Saturday, April 21, 2012

We’re All Branch Davidians Now


Nineteen years ago, just outside Waco, Texas, the FBI demonstrated once again that the state at its core is a killing machine. Monarchy, democracy, or republic – any government as conventionally defined is a legal monopoly on violence. The state is always inclined toward oppression, division, conquest, and bloodshed, because these are its tools of trade. Matters are no different here. The myth of a free America was always seen with bitter irony by those not blessed by such freedom. In the founding generation, as half a million labored in slavery, many who fought in the Revolution genuinely believed in liberty, but for the ruling elite who chided them on, liberty was hardly more than a slogan. This has always been true of our political leaders. The Father of the Country was a centralizing slaveowner.
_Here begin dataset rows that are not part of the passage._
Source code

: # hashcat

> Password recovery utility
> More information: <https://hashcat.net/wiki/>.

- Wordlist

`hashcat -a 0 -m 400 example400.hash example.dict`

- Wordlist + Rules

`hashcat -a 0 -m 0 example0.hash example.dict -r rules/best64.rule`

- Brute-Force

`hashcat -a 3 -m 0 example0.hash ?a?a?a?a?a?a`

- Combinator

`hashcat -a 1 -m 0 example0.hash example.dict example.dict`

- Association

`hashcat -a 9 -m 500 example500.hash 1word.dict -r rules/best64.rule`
Old Hickory talked up freedom as he threatened war on South Carolina and forced the Cherokee to flee from their ancestral land on a barbarously murderous walk of shame. The Great Emancipator turned America into a military dictatorship and abolished the revolutionary right of secession. Wilson’s New Freedom was cover for a Prussianized war machine generating revenue for his profiteering buddies on Wall Street. Roosevelt’s Four Freedoms failed to include the freedom not to be drafted or interned in a concentration camp. Ronald Reagan threw the word freedom around as he trained Latin American torturers and raped the Bill of Rights in the name of fighting drugs. The United States has never lived up to its rhetoric. But the events from February 28 through April 19, 1993, still stand out in my mind as a watershed. It was the post-Cold War regime’s coming of age, signifying a major event in cultural history.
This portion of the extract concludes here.